As I sat next to her, watching her draw on her free Surface Pro and text on her free Lumia, I was thinking about the projects I was working on, the weekends upon weekends I had spent in highschool tinkering around in a shell, and yeah, it pissed me off. I'm not by any means claiming that women can't code, that's ridiculous. I've coded with with women that are incredible thinkers. I just think this is a problem, is all. Meritocracy over everything.
A relevant blog post by weev (and i'll note, here's a trigger warning if you can't deal with his white victim complex and some name calling): http://weev.livejournal.com/409913.html
Feminism shouldn't be about "We had to go through this, so now you have to."
It should be about "Nobody should have to go through this."
No.
> have you considered the possibility that you aren't as good as you think you are.

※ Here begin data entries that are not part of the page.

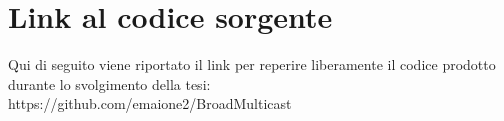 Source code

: 
\chapter{Link al codice sorgente}
\label{ref:appA}

Qui di seguito viene riportato il link per reperire liberamente il codice prodotto durante lo svolgimento della tesi:\\


https://github.com/emaione2/BroadMulticast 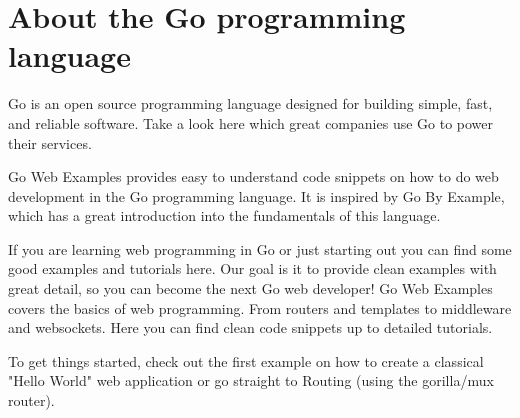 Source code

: \section{About the Go programming language}

Go is an open source programming language designed for building simple, fast, and reliable software. Take a look here which great companies use Go to power their services.

Go Web Examples provides easy to understand code snippets on how to do web development in the Go programming language. It is inspired by Go By Example, which has a great introduction into the fundamentals of this language.

If you are learning web programming in Go or just starting out you can find some good examples and tutorials here. Our goal is it to provide clean examples with great detail, so you can become the next Go web developer! Go Web Examples covers the basics of web programming. From routers and templates to middleware and websockets. Here you can find clean code snippets up to detailed tutorials.

To get things started, check out the first example on how to create a classical "Hello World" web application or go straight to Routing (using the gorilla/mux router).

Every day, more than you can imagine.
It's a long road from here to there, but this is encouraging.
But it's not clear how you distinguish between what's an appropriate correction to historical discrimination and what's overcompensation. If the bias were in favor of an over-represented group, it would be more clear -- but that's not what we're seeing. Women are grossly underrepresented in STEM faculty, and the only way to correct that is to hire a greater share of them and to use their gender as a positive discriminating factor in hiring.
I don't believe either of us are in a position to judge whether that should best manifest as a 2:1 ratio during resume reviews, a 1.1:1 ratio in finalized hires, or a 5:1 ratio in outreach, or some other arbitrary number during some other arbitrary phase.
No, it's sexism.
A non-sexist world would have 1:1, or no preference based on gender, declared or perceived.
The whole point is weeding out sexism. A non-sexist world is 1:1 in terms of preference.